「東洋的専制」に未来はあるのか - 『中国の愚民主義』

池田 信夫



中国の経済状態が悪化しているという報道が多い。金融機関のほとんどが国有なので、よく悪くもバブル崩壊という形はとらないで、ゆるやかに減速していくだろう。しかし共産党政権を支えてきた唯一の取り柄である成長が止まると、中国指導部の恐れる「動乱」が起こる可能性がある。

辛亥革命の指導者としては孫文しか知られていないが、彼は議会主義に反対していた。国民党を創立し、実質的な党首として指導したのは宋教仁だった。孫文は選挙にも反対し、まず軍政で国内を安定させてから憲政を行なうべきだと主張したが、宋は議会主義を主張し、1912年の議会選挙では国民党が圧勝した。このとき宋が首相になる予定だったが、大総統だった袁世凱に暗殺された。

これに対して孫文は武装蜂起したが、袁に敗れて日本に亡命した。そのあとは軍閥が各地方で割拠する内戦状態になり、今に至るまで中国には(本来の意味での)議会は存在しない。孫文は「三民主義」で知られるが、その「民権」は軍政と独裁ののちに遠い将来に実現する目標にすぎない。彼は「中国の民衆はまだ主権者になれるほど成熟していない」という愚民主義を公言していた。

その思想は、鄧小平の改革・開放にも受け継がれている。

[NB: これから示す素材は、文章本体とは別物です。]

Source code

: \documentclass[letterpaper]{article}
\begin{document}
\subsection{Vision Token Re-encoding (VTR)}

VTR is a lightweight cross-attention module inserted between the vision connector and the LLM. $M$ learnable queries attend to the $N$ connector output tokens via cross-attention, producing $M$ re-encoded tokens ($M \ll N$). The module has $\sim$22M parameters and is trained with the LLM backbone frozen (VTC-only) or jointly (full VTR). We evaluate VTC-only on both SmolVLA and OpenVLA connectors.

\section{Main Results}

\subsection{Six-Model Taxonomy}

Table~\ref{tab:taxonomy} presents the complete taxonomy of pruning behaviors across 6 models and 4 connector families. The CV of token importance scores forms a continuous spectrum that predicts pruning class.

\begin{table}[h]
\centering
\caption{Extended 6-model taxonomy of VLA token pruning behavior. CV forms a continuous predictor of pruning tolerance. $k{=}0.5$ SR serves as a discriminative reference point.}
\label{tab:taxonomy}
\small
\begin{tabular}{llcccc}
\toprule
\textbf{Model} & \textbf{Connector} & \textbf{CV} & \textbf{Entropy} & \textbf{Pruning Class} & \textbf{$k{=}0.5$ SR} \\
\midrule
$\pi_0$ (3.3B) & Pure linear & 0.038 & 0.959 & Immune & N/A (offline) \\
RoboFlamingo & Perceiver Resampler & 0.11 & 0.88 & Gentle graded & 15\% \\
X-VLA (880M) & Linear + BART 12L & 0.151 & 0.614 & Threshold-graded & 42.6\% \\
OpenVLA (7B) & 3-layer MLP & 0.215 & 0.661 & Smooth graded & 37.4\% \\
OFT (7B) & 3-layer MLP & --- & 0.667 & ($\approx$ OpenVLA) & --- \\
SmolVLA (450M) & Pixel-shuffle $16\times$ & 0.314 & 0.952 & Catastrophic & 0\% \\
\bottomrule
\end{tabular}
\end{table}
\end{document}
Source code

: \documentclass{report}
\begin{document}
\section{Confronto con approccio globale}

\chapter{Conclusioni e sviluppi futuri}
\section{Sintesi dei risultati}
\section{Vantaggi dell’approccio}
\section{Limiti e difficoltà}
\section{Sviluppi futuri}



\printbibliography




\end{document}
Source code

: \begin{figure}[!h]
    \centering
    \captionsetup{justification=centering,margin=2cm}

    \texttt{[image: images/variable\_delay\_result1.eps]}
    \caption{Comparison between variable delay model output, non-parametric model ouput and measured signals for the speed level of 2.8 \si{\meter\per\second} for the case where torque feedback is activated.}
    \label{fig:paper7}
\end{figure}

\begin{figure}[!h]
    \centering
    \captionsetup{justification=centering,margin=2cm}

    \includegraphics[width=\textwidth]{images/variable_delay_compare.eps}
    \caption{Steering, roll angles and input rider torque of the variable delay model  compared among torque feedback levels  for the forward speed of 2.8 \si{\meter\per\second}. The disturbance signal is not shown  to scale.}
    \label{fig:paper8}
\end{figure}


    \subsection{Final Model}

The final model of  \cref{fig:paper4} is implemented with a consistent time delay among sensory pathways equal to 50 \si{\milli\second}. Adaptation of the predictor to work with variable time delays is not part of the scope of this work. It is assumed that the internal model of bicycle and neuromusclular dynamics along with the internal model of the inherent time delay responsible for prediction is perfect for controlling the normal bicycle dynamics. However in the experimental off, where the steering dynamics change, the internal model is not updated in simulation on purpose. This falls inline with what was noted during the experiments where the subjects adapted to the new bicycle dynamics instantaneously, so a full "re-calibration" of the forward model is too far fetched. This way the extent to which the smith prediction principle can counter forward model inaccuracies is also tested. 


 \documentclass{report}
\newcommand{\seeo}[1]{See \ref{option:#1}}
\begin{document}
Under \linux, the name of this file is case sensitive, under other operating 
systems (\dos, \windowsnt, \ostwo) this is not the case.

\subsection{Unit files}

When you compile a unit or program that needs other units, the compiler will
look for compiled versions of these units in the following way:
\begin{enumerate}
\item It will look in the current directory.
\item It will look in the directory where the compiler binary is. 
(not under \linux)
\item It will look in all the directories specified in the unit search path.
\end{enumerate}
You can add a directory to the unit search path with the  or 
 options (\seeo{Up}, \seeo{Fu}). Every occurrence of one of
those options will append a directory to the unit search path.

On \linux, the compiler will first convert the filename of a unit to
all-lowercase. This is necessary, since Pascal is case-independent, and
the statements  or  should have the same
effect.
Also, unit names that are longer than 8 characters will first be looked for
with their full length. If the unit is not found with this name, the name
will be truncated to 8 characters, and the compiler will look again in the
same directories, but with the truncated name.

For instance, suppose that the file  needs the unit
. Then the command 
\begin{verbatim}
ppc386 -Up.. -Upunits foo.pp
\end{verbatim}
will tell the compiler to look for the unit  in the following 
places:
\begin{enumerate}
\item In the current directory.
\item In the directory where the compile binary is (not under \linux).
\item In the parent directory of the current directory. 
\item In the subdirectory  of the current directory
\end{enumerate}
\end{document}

それは中国の伝統を踏まえたリアリズムといえるのかもしれないが、辛亥革命から100年たっても中国の民衆が民主主義になじまないとすれば、いつなじむのだろうか。こういう「東洋的専制」の政治的な袋小路をみると、彼らのモデルとした明治維新は奇蹟というしかない。

本書によれば、この袋小路が打開される可能性はない。共産党独裁はいずれ崩壊するだろうが、政権が代わるときは膨大な犠牲が出るのが中国の歴史の通例だ。せめてソ連や東欧のような形で、平和的に崩壊することを願うしかない。